[Problem statement] Copy the records below word for word, from the first line through the line that contains "<strong>Ashish J</strong>", and leave out any pictures.

Supplied material START

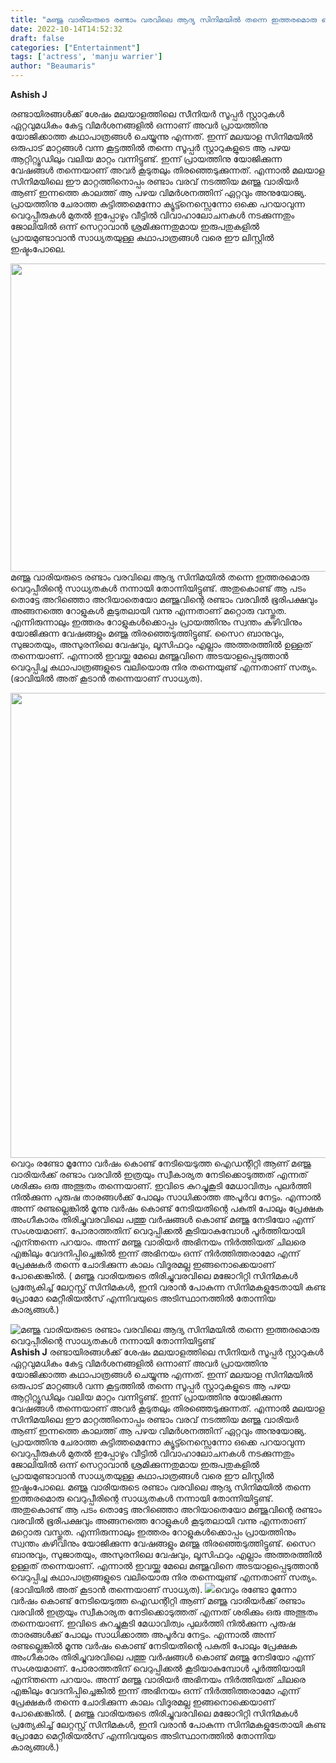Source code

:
 ```yaml
---
title: "മഞ്ജു വാരിയരുടെ രണ്ടാം വരവിലെ ആദ്യ സിനിമയിൽ തന്നെ ഇത്തരമൊരു വെറുപ്പീരിന്റെ സാധ്യതകൾ നന്നായി തോന്നിയിട്ടുണ്ട്"
date: 2022-10-14T14:52:32
draft: false
categories: ["Entertainment"]
tags: ['actress', 'manju warrier']
author: "Beaumaris"
---
```


<strong>Ashish J</strong>

രണ്ടായിരങ്ങൾക്ക് ശേഷം മലയാളത്തിലെ സീനിയർ സൂപ്പർ സ്റ്റാറുകൾ ഏറ്റവുമധികം കേട്ട വിമർശനങ്ങളിൽ ഒന്നാണ് അവർ പ്രായത്തിനു യോജിക്കാത്ത കഥാപാത്രങ്ങൾ ചെയ്യുന്നു എന്നത്. ഇന്ന് മലയാള സിനിമയിൽ ഒരുപാട് മാറ്റങ്ങൾ വന്ന കൂട്ടത്തിൽ തന്നെ സൂപ്പർ സ്റ്റാറുകളുടെ ആ പഴയ ആറ്റിറ്റ്യൂഡിലും വലിയ മാറ്റം വന്നിട്ടുണ്ട്. ഇന്ന് പ്രായത്തിനു യോജിക്കുന്ന വേഷങ്ങൾ തന്നെയാണ് അവർ കൂടുതലും തിരഞ്ഞെടുക്കുന്നത്. എന്നാൽ മലയാള സിനിമയിലെ ഈ മാറ്റത്തിനൊപ്പം രണ്ടാം വരവ് നടത്തിയ മഞ്ജു വാരിയർ ആണ് ഇന്നത്തെ കാലത്ത് ആ പഴയ വിമർശനത്തിന് ഏറ്റവും അനുയോജ്യ. പ്രായത്തിനു ചേരാത്ത കുട്ടിത്തമെന്നോ ക്യൂട്ട്നെസ്സെന്നോ ഒക്കെ പറയാവുന്ന വെറുപ്പീരുകൾ മുതൽ ഇപ്പോഴും വീട്ടിൽ വിവാഹാലോചനകൾ നടക്കുന്നതും ജോലിയിൽ ഒന്ന് സെറ്റാവാൻ ശ്രമിക്കുന്നതുമായ ഇരുപതുകളിൽ പ്രായമുണ്ടാവാൻ സാധ്യതയുള്ള കഥാപാത്രങ്ങൾ വരെ ഈ ലിസ്റ്റിൽ ഇഷ്ടംപോലെ.

<img class="wp-image-354678 aligncenter" src="https://cdn.boolokam.com/articles/2022/10/Manju-warrier-2.webp" alt="" width="887" height="493" />മഞ്ജു വാരിയരുടെ രണ്ടാം വരവിലെ ആദ്യ സിനിമയിൽ തന്നെ ഇത്തരമൊരു വെറുപ്പീരിന്റെ സാധ്യതകൾ നന്നായി തോന്നിയിട്ടുണ്ട്. അതുകൊണ്ട് ആ പടം തൊട്ടേ അറിഞ്ഞൊ അറിയാതെയോ മഞ്ജുവിന്റെ രണ്ടാം വരവിൽ ഭൂരിപക്ഷവും അങ്ങനത്തെ റോളുകൾ കൂടുതലായി വന്നു എന്നതാണ് മറ്റൊരു വസ്തുത. എന്നിരുന്നാലും ഇത്തരം റോളുകൾക്കൊപ്പം പ്രായത്തിനും സ്വന്തം കഴിവിനും യോജിക്കുന്ന വേഷങ്ങളും മഞ്ജു തിരഞ്ഞെടുത്തിട്ടുണ്ട്. സൈറ ബാനുവും, സുജാതയും, അസുരനിലെ വേഷവും, ലൂസിഫറും എല്ലാം അത്തരത്തിൽ ഉള്ളത് തന്നെയാണ്. എന്നാൽ ഇവയ്ക്കു മേലെ മഞ്ജുവിനെ അടയാളപ്പെടുത്താൻ വെറുപ്പിച്ച കഥാപാത്രങ്ങളുടെ വലിയൊരു നിര തന്നെയുണ്ട് എന്നതാണ് സത്യം. (ഭാവിയിൽ അത് കൂടാൻ തന്നെയാണ് സാധ്യത).

<img class="wp-image-354679 aligncenter" src="https://cdn.boolokam.com/articles/2022/10/91171239.webp" alt="" width="992" height="744" />വെറും രണ്ടോ മൂന്നോ വർഷം കൊണ്ട് നേടിയെടുത്ത ഐഡന്റിറ്റി ആണ് മഞ്ജു വാരിയർക്ക് രണ്ടാം വരവിൽ ഇത്രയും സ്വീകാര്യത നേടിക്കൊടുത്തത് എന്നത് ശരിക്കും ഒരു അത്ഭുതം തന്നെയാണ്. ഇവിടെ കുറച്ചുകൂടി മേധാവിത്വം പുലർത്തി നിൽക്കുന്ന പുരുഷ താരങ്ങൾക്ക് പോലും സാധിക്കാത്ത അപൂർവ നേട്ടം. എന്നാൽ അന്ന് രണ്ടല്ലെങ്കിൽ മൂന്നു വർഷം കൊണ്ട് നേടിയതിന്റെ പകുതി പോലും പ്രേക്ഷക അംഗീകാരം തിരിച്ചുവരവിലെ പത്തു വർഷങ്ങൾ കൊണ്ട് മഞ്ജു നേടിയോ എന്ന് സംശയമാണ്. പോരാത്തതിന് വെറുപ്പിക്കൽ കൂടിയാകുമ്പോൾ പൂർത്തിയായി എന്ന്തന്നെ പറയാം. അന്ന് മഞ്ജു വാരിയർ അഭിനയം നിർത്തിയത് ചിലരെ എങ്കിലും വേദനിപ്പിച്ചെങ്കിൽ ഇന്ന് അഭിനയം ഒന്ന് നിർത്തിത്തരാമോ എന്ന് പ്രേക്ഷകർ തന്നെ ചോദിക്കുന്ന കാലം വിദൂരമല്ല ഇങ്ങനൊക്കെയാണ് പോക്കെങ്കിൽ.
( മഞ്ജു വാരിയരുടെ തിരിച്ചുവരവിലെ മജോറിറ്റി സിനിമകൾ പ്രത്യേകിച്ച് ലേറ്റസ്റ്റ് സിനിമകൾ, ഇനി വരാൻ പോകുന്ന സിനിമകളുടേതായി കണ്ട പ്രോമോ മെറ്റീരിയൽസ് എന്നിവയുടെ അടിസ്ഥാനത്തിൽ തോന്നിയ കാര്യങ്ങൾ.)


![മഞ്ജു വാരിയരുടെ രണ്ടാം വരവിലെ ആദ്യ സിനിമയിൽ തന്നെ ഇത്തരമൊരു വെറുപ്പീരിന്റെ സാധ്യതകൾ നന്നായി തോന്നിയിട്ടുണ്ട്](https://cdn.boolokam.com/articles/2022/10/Manju-warrier-2.webp)**Ashish J** രണ്ടായിരങ്ങൾക്ക് ശേഷം മലയാളത്തിലെ സീനിയർ സൂപ്പർ സ്റ്റാറുകൾ ഏറ്റവുമധികം കേട്ട വിമർശനങ്ങളിൽ ഒന്നാണ് അവർ പ്രായത്തിനു യോജിക്കാത്ത കഥാപാത്രങ്ങൾ ചെയ്യുന്നു എന്നത്. ഇന്ന് മലയാള സിനിമയിൽ ഒരുപാട് മാറ്റങ്ങൾ വന്ന കൂട്ടത്തിൽ തന്നെ സൂപ്പർ സ്റ്റാറുകളുടെ ആ പഴയ ആറ്റിറ്റ്യൂഡിലും വലിയ മാറ്റം വന്നിട്ടുണ്ട്. ഇന്ന് പ്രായത്തിനു യോജിക്കുന്ന വേഷങ്ങൾ തന്നെയാണ് അവർ കൂടുതലും തിരഞ്ഞെടുക്കുന്നത്. എന്നാൽ മലയാള സിനിമയിലെ ഈ മാറ്റത്തിനൊപ്പം രണ്ടാം വരവ് നടത്തിയ മഞ്ജു വാരിയർ ആണ് ഇന്നത്തെ കാലത്ത് ആ പഴയ വിമർശനത്തിന് ഏറ്റവും അനുയോജ്യ. പ്രായത്തിനു ചേരാത്ത കുട്ടിത്തമെന്നോ ക്യൂട്ട്നെസ്സെന്നോ ഒക്കെ പറയാവുന്ന വെറുപ്പീരുകൾ മുതൽ ഇപ്പോഴും വീട്ടിൽ വിവാഹാലോചനകൾ നടക്കുന്നതും ജോലിയിൽ ഒന്ന് സെറ്റാവാൻ ശ്രമിക്കുന്നതുമായ ഇരുപതുകളിൽ പ്രായമുണ്ടാവാൻ സാധ്യതയുള്ള കഥാപാത്രങ്ങൾ വരെ ഈ ലിസ്റ്റിൽ ഇഷ്ടംപോലെ. മഞ്ജു വാരിയരുടെ രണ്ടാം വരവിലെ ആദ്യ സിനിമയിൽ തന്നെ ഇത്തരമൊരു വെറുപ്പീരിന്റെ സാധ്യതകൾ നന്നായി തോന്നിയിട്ടുണ്ട്. അതുകൊണ്ട് ആ പടം തൊട്ടേ അറിഞ്ഞൊ അറിയാതെയോ മഞ്ജുവിന്റെ രണ്ടാം വരവിൽ ഭൂരിപക്ഷവും അങ്ങനത്തെ റോളുകൾ കൂടുതലായി വന്നു എന്നതാണ് മറ്റൊരു വസ്തുത. എന്നിരുന്നാലും ഇത്തരം റോളുകൾക്കൊപ്പം പ്രായത്തിനും സ്വന്തം കഴിവിനും യോജിക്കുന്ന വേഷങ്ങളും മഞ്ജു തിരഞ്ഞെടുത്തിട്ടുണ്ട്. സൈറ ബാനുവും, സുജാതയും, അസുരനിലെ വേഷവും, ലൂസിഫറും എല്ലാം അത്തരത്തിൽ ഉള്ളത് തന്നെയാണ്. എന്നാൽ ഇവയ്ക്കു മേലെ മഞ്ജുവിനെ അടയാളപ്പെടുത്താൻ വെറുപ്പിച്ച കഥാപാത്രങ്ങളുടെ വലിയൊരു നിര തന്നെയുണ്ട് എന്നതാണ് സത്യം. (ഭാവിയിൽ അത് കൂടാൻ തന്നെയാണ് സാധ്യത). ![](https://cdn.boolokam.com/articles/2022/10/91171239.webp)വെറും രണ്ടോ മൂന്നോ വർഷം കൊണ്ട് നേടിയെടുത്ത ഐഡന്റിറ്റി ആണ് മഞ്ജു വാരിയർക്ക് രണ്ടാം വരവിൽ ഇത്രയും സ്വീകാര്യത നേടിക്കൊടുത്തത് എന്നത് ശരിക്കും ഒരു അത്ഭുതം തന്നെയാണ്. ഇവിടെ കുറച്ചുകൂടി മേധാവിത്വം പുലർത്തി നിൽക്കുന്ന പുരുഷ താരങ്ങൾക്ക് പോലും സാധിക്കാത്ത അപൂർവ നേട്ടം. എന്നാൽ അന്ന് രണ്ടല്ലെങ്കിൽ മൂന്നു വർഷം കൊണ്ട് നേടിയതിന്റെ പകുതി പോലും പ്രേക്ഷക അംഗീകാരം തിരിച്ചുവരവിലെ പത്തു വർഷങ്ങൾ കൊണ്ട് മഞ്ജു നേടിയോ എന്ന് സംശയമാണ്. പോരാത്തതിന് വെറുപ്പിക്കൽ കൂടിയാകുമ്പോൾ പൂർത്തിയായി എന്ന്തന്നെ പറയാം. അന്ന് മഞ്ജു വാരിയർ അഭിനയം നിർത്തിയത് ചിലരെ എങ്കിലും വേദനിപ്പിച്ചെങ്കിൽ ഇന്ന് അഭിനയം ഒന്ന് നിർത്തിത്തരാമോ എന്ന് പ്രേക്ഷകർ തന്നെ ചോദിക്കുന്ന കാലം വിദൂരമല്ല ഇങ്ങനൊക്കെയാണ് പോക്കെങ്കിൽ. ( മഞ്ജു വാരിയരുടെ തിരിച്ചുവരവിലെ മജോറിറ്റി സിനിമകൾ പ്രത്യേകിച്ച് ലേറ്റസ്റ്റ് സിനിമകൾ, ഇനി വരാൻ പോകുന്ന സിനിമകളുടേതായി കണ്ട പ്രോമോ മെറ്റീരിയൽസ് എന്നിവയുടെ അടിസ്ഥാനത്തിൽ തോന്നിയ കാര്യങ്ങൾ.)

Supplied material END

[Solution to the exercise]
Source code

:
 ```yaml
---
title: "മഞ്ജു വാരിയരുടെ രണ്ടാം വരവിലെ ആദ്യ സിനിമയിൽ തന്നെ ഇത്തരമൊരു വെറുപ്പീരിന്റെ സാധ്യതകൾ നന്നായി തോന്നിയിട്ടുണ്ട്"
date: 2022-10-14T14:52:32
draft: false
categories: ["Entertainment"]
tags: ['actress', 'manju warrier']
author: "Beaumaris"
---
```


<strong>Ashish J</strong>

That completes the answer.